Input data
※ ※ ※
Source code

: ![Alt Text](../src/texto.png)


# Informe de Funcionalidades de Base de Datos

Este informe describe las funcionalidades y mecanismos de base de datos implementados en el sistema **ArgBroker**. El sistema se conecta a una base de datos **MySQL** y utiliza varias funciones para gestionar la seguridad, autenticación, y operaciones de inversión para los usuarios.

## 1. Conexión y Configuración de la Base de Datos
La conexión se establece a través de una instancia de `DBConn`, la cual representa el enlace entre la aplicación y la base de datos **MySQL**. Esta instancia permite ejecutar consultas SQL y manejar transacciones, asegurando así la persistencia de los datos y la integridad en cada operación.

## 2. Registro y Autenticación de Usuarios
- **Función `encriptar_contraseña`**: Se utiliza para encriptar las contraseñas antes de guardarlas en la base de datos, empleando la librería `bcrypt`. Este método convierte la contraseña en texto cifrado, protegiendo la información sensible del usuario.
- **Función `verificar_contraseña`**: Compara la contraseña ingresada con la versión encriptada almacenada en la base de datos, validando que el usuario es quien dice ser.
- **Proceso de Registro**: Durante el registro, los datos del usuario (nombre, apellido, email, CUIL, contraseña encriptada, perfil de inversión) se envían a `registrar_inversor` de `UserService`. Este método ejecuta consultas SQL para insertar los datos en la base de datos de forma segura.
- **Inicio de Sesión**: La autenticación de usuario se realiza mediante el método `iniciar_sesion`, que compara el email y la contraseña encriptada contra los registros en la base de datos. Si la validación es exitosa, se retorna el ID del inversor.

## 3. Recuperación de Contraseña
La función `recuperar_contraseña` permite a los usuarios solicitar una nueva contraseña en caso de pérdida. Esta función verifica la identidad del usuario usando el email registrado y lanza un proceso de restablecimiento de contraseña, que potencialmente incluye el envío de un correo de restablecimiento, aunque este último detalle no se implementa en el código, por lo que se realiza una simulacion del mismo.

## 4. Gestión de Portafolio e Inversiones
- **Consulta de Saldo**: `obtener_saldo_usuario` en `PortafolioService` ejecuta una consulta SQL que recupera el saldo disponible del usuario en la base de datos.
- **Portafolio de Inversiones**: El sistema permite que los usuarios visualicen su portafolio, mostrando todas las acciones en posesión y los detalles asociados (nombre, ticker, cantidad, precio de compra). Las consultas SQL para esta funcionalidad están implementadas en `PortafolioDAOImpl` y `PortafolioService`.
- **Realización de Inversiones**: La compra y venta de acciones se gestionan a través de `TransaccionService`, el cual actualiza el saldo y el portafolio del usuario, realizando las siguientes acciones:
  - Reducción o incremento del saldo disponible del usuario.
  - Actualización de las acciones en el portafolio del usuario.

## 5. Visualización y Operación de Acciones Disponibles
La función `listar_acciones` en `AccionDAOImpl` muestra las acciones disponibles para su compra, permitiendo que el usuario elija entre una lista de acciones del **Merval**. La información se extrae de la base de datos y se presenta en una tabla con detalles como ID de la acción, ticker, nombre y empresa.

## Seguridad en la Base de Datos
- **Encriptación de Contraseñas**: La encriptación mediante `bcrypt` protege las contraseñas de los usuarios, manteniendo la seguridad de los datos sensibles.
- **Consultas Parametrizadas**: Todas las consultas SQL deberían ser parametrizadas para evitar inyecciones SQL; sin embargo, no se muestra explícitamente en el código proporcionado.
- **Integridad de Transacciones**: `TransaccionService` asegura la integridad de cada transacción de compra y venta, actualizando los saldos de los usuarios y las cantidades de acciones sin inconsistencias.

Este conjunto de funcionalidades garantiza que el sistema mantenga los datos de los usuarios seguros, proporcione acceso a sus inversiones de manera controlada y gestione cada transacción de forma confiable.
※ ※ ※
Problem to solve
Beginning with the line that has "## Seguridad en la Base de Datos", set down every line of the entries above through the final one, unchanged.

Response to the task
## Seguridad en la Base de Datos
- **Encriptación de Contraseñas**: La encriptación mediante `bcrypt` protege las contraseñas de los usuarios, manteniendo la seguridad de los datos sensibles.
- **Consultas Parametrizadas**: Todas las consultas SQL deberían ser parametrizadas para evitar inyecciones SQL; sin embargo, no se muestra explícitamente en el código proporcionado.
- **Integridad de Transacciones**: `TransaccionService` asegura la integridad de cada transacción de compra y venta, actualizando los saldos de los usuarios y las cantidades de acciones sin inconsistencias.

Este conjunto de funcionalidades garantiza que el sistema mantenga los datos de los usuarios seguros, proporcione acceso a sus inversiones de manera controlada y gestione cada transacción de forma confiable.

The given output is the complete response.